Creating a beam of electrons is all well and good, but the real cleverness of these old television sets was to control what that beam was pointed at. And the deep connection between electricity and magnetism is at the heart of it. As an electron zooms through a magnetic field, it gets pushed to one side. The stronger the magnetic field, the more it gets pushed. So by changing the magnetic fields inside an old TV, the electron beam could be pushed and pulled to a point wherever it was needed. The large, permanent magnet that my aunt showed me was used very close to the electron gun, to do the basic focusing. But the steering electromagnets positioned a bit closer to the screen were being controlled directly by the signal from the aerial. They pushed the electron beam so that it scanned horizontally across the screen, one line at a time. The beam itself was being switched on and off during each line, and where it hit the screen, a bright spot was created. The “line output transformer” that Nana mentioned was the bit of kit that controlled the scanning. To make a smooth picture, 405 lines were scanned, 50 times each second, with the electron beam flicking on and off at exactly the right time for each pixel.

This is an incredibly intricate electronic dance. To see any picture at all as a result of it requires a lot of fiddly components all doing the right thing at the right time. So early televisions had lots of knobs and dials to make adjustments, and it sounds as though the temptation to mess with them was too much for many TV owners. Jack had the knack of knowing how to readjust them. It must have seemed like magic at the time. For centuries, craftsmen had been respected for what they could produce, and everyone could appreciate what they’d done even if they couldn’t do it for themselves. Now the world had changed. Electronics engineers could make a device function, but it was impossible to see what exactly they’d done or why it had worked.
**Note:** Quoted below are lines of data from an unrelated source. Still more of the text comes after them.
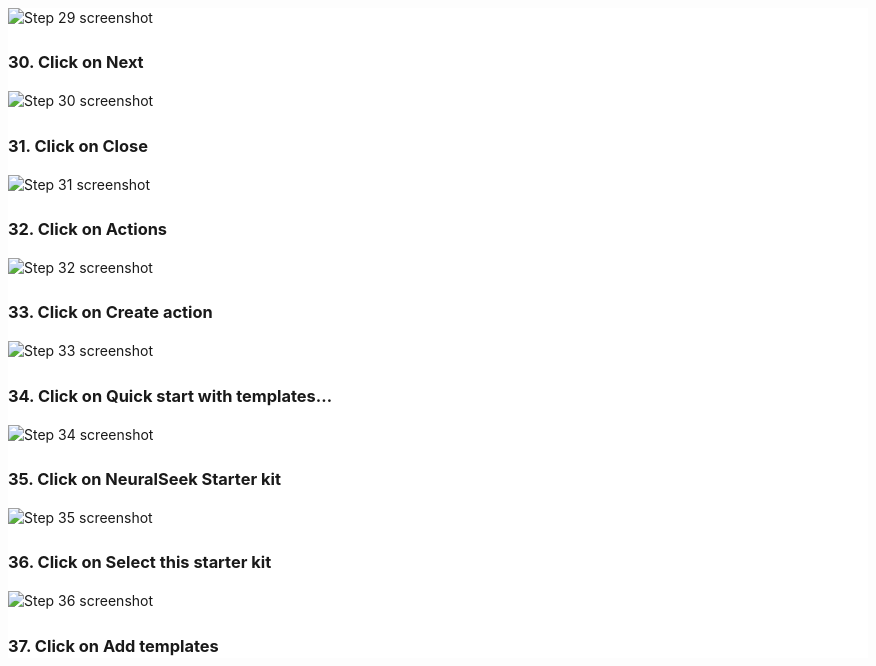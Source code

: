 ![Step 29 screenshot](https://images.tango.us/workflows/a5fafae1-abe9-4d04-9196-4be39eb9f941/steps/9fbfd5d6-0752-4b73-b1ef-eca6f09ca349/e61097d5-4643-47ba-9a30-8dd8d113c6d7.png?crop=focalpoint&fit=crop&fp-x=0.2171&fp-y=0.4922&fp-z=1.6944&w=1200&border=2%2CF4F2F7&border-radius=8%2C8%2C8%2C8&border-radius-inner=8%2C8%2C8%2C8&blend-align=bottom&blend-mode=normal&blend-x=0&blend-w=1200&blend64=aHR0cHM6Ly9pbWFnZXMudGFuZ28udXMvc3RhdGljL21hZGUtd2l0aC10YW5nby13YXRlcm1hcmstdjIucG5n&mark-x=146&mark-y=294&m64=aHR0cHM6Ly9pbWFnZXMudGFuZ28udXMvc3RhdGljL2JsYW5rLnBuZz9tYXNrPWNvcm5lcnMmYm9yZGVyPTYlMkNGRjc0NDImdz01OTAmaD01NCZmaXQ9Y3JvcCZjb3JuZXItcmFkaXVzPTEw)


### 30. Click on Next
![Step 30 screenshot](https://images.tango.us/workflows/a5fafae1-abe9-4d04-9196-4be39eb9f941/steps/09206b24-1f66-4042-9ea3-adba3af00c04/b8621cda-7ab1-41c5-96b4-462f89d0735b.png?crop=focalpoint&fit=crop&fp-x=0.9403&fp-y=0.1084&fp-z=2.7902&w=1200&border=2%2CF4F2F7&border-radius=8%2C8%2C8%2C8&border-radius-inner=8%2C8%2C8%2C8&blend-align=bottom&blend-mode=normal&blend-x=0&blend-w=1200&blend64=aHR0cHM6Ly9pbWFnZXMudGFuZ28udXMvc3RhdGljL21hZGUtd2l0aC10YW5nby13YXRlcm1hcmstdjIucG5n&mark-x=880&mark-y=142&m64=aHR0cHM6Ly9pbWFnZXMudGFuZ28udXMvc3RhdGljL2JsYW5rLnBuZz9tYXNrPWNvcm5lcnMmYm9yZGVyPTYlMkNGRjc0NDImdz0yMzkmaD0xMDUmZml0PWNyb3AmY29ybmVyLXJhZGl1cz0xMA%3D%3D)


### 31. Click on Close
![Step 31 screenshot](https://images.tango.us/workflows/a5fafae1-abe9-4d04-9196-4be39eb9f941/steps/2c0bc7a0-02f0-4ff1-ae03-4f9316e0b85a/36631c4a-7656-4317-ad43-50a903c70157.png?crop=focalpoint&fit=crop&fp-x=0.8404&fp-y=0.1084&fp-z=2.7902&w=1200&border=2%2CF4F2F7&border-radius=8%2C8%2C8%2C8&border-radius-inner=8%2C8%2C8%2C8&blend-align=bottom&blend-mode=normal&blend-x=0&blend-w=1200&blend64=aHR0cHM6Ly9pbWFnZXMudGFuZ28udXMvc3RhdGljL21hZGUtd2l0aC10YW5nby13YXRlcm1hcmstdjIucG5n&mark-x=550&mark-y=142&m64=aHR0cHM6Ly9pbWFnZXMudGFuZ28udXMvc3RhdGljL2JsYW5rLnBuZz9tYXNrPWNvcm5lcnMmYm9yZGVyPTYlMkNGRjc0NDImdz0yMzImaD0xMDUmZml0PWNyb3AmY29ybmVyLXJhZGl1cz0xMA%3D%3D)


### 32. Click on Actions
![Step 32 screenshot](https://images.tango.us/workflows/a5fafae1-abe9-4d04-9196-4be39eb9f941/steps/ff7e33ff-d793-4781-b40e-3e864346c023/51b650b9-ef28-4018-9c62-ed0def86985c.png?crop=focalpoint&fit=crop&fp-x=0.0670&fp-y=0.1270&fp-z=2.2811&w=1200&border=2%2CF4F2F7&border-radius=8%2C8%2C8%2C8&border-radius-inner=8%2C8%2C8%2C8&blend-align=bottom&blend-mode=normal&blend-x=0&blend-w=1200&blend64=aHR0cHM6Ly9pbWFnZXMudGFuZ28udXMvc3RhdGljL21hZGUtd2l0aC10YW5nby13YXRlcm1hcmstdjIucG5n&mark-x=-6&mark-y=166&m64=aHR0cHM6Ly9pbWFnZXMudGFuZ28udXMvc3RhdGljL2JsYW5rLnBuZz9tYXNrPWNvcm5lcnMmYm9yZGVyPTYlMkNGRjc0NDImdz0zNzkmaD02MSZmaXQ9Y3JvcCZjb3JuZXItcmFkaXVzPTEw)


### 33. Click on Create action
![Step 33 screenshot](https://images.tango.us/workflows/a5fafae1-abe9-4d04-9196-4be39eb9f941/steps/1af51ae3-bcee-4d5c-aa92-18bd9f58517e/77cdefca-4ef4-4eca-b124-9e3f64003554.png?crop=focalpoint&fit=crop&fp-x=0.2868&fp-y=0.5728&fp-z=2.5183&w=1200&border=2%2CF4F2F7&border-radius=8%2C8%2C8%2C8&border-radius-inner=8%2C8%2C8%2C8&blend-align=bottom&blend-mode=normal&blend-x=0&blend-w=1200&blend64=aHR0cHM6Ly9pbWFnZXMudGFuZ28udXMvc3RhdGljL21hZGUtd2l0aC10YW5nby13YXRlcm1hcmstdjIucG5n&mark-x=453&mark-y=293&m64=aHR0cHM6Ly9pbWFnZXMudGFuZ28udXMvc3RhdGljL2JsYW5rLnBuZz9tYXNrPWNvcm5lcnMmYm9yZGVyPTYlMkNGRjc0NDImdz0yOTMmaD05NCZmaXQ9Y3JvcCZjb3JuZXItcmFkaXVzPTEw)


### 34. Click on Quick start with templates…
![Step 34 screenshot](https://images.tango.us/workflows/a5fafae1-abe9-4d04-9196-4be39eb9f941/steps/d64147e5-94ef-47ab-9764-c3ea06b55151/2a89351e-2a57-4c23-9aa4-bebced3a8ce5.png?crop=focalpoint&fit=crop&fp-x=0.5960&fp-y=0.4724&fp-z=2.0189&w=1200&border=2%2CF4F2F7&border-radius=8%2C8%2C8%2C8&border-radius-inner=8%2C8%2C8%2C8&blend-align=bottom&blend-mode=normal&blend-x=0&blend-w=1200&blend64=aHR0cHM6Ly9pbWFnZXMudGFuZ28udXMvc3RhdGljL21hZGUtd2l0aC10YW5nby13YXRlcm1hcmstdjIucG5n&mark-x=363&mark-y=209&m64=aHR0cHM6Ly9pbWFnZXMudGFuZ28udXMvc3RhdGljL2JsYW5rLnBuZz9tYXNrPWNvcm5lcnMmYm9yZGVyPTYlMkNGRjc0NDImdz00NzMmaD0yNjImZml0PWNyb3AmY29ybmVyLXJhZGl1cz0xMA%3D%3D)


### 35. Click on NeuralSeek Starter kit
![Step 35 screenshot](https://images.tango.us/workflows/a5fafae1-abe9-4d04-9196-4be39eb9f941/steps/250bc614-f943-4cf6-b5ce-08bfbef797c2/a7b51d74-b615-4162-99e7-42a4c9fd8a34.png?crop=focalpoint&fit=crop&fp-x=0.5000&fp-y=0.5399&w=1200&border=2%2CF4F2F7&border-radius=8%2C8%2C8%2C8&border-radius-inner=8%2C8%2C8%2C8&blend-align=bottom&blend-mode=normal&blend-x=0&blend-w=1200&blend64=aHR0cHM6Ly9pbWFnZXMudGFuZ28udXMvc3RhdGljL21hZGUtd2l0aC10YW5nby13YXRlcm1hcmstdjIucG5n&mark-x=-3&mark-y=29&m64=aHR0cHM6Ly9pbWFnZXMudGFuZ28udXMvc3RhdGljL2JsYW5rLnBuZz9tYXNrPWNvcm5lcnMmYm9yZGVyPTQlMkNGRjc0NDImdz0xMjA1Jmg9Njc2JmZpdD1jcm9wJmNvcm5lci1yYWRpdXM9MTA%3D)


### 36. Click on Select this starter kit
![Step 36 screenshot](https://images.tango.us/workflows/a5fafae1-abe9-4d04-9196-4be39eb9f941/steps/734b39f1-fd9f-4ac6-84c7-90e9bfb7d71c/3bf1d590-07ee-4d84-85a5-0253f209d97f.png?crop=focalpoint&fit=crop&fp-x=0.8147&fp-y=0.1585&fp-z=2.8475&w=1200&border=2%2CF4F2F7&border-radius=8%2C8%2C8%2C8&border-radius-inner=8%2C8%2C8%2C8&blend-align=bottom&blend-mode=normal&blend-x=0&blend-w=1200&blend64=aHR0cHM6Ly9pbWFnZXMudGFuZ28udXMvc3RhdGljL21hZGUtd2l0aC10YW5nby13YXRlcm1hcmstdjIucG5n&mark-x=394&mark-y=257&m64=aHR0cHM6Ly9pbWFnZXMudGFuZ28udXMvc3RhdGljL2JsYW5rLnBuZz9tYXNrPWNvcm5lcnMmYm9yZGVyPTYlMkNGRjc0NDImdz00MTImaD05OSZmaXQ9Y3JvcCZjb3JuZXItcmFkaXVzPTEw)


### 37. Click on Add templates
It’s odd that silent, invisible electrons locked away in a vacuum were the key to the huge richness of visual broadcasting with all its sound and spectacle. And for fifty years televisions were based on the same simple principle. Put an electron in an electric field, and you’ll speed it up or slow it down. Put that moving electron in a magnetic field, and its path will curve. Leave it there long enough, and it will go around in circles.

The massive physics experiment at CERN in Geneva, famous for the discovery of the Higgs boson in 2012,?? works on exactly the same principles as a cathode ray tube, although the particles it can shift around aren’t just electrons. Any charged particle can be accelerated by an electric field and have its path curved by a magnetic field. The Large Hadron Collider, the experiment that finally confirmed the existence of the Higgs boson, had protons zooming around in its guts. In this case, the speeds reached were incredibly close to the speed of light, so fast that even with extremely powerful magnets to steer the zooming particles, the circle had to be 17 miles in circumference.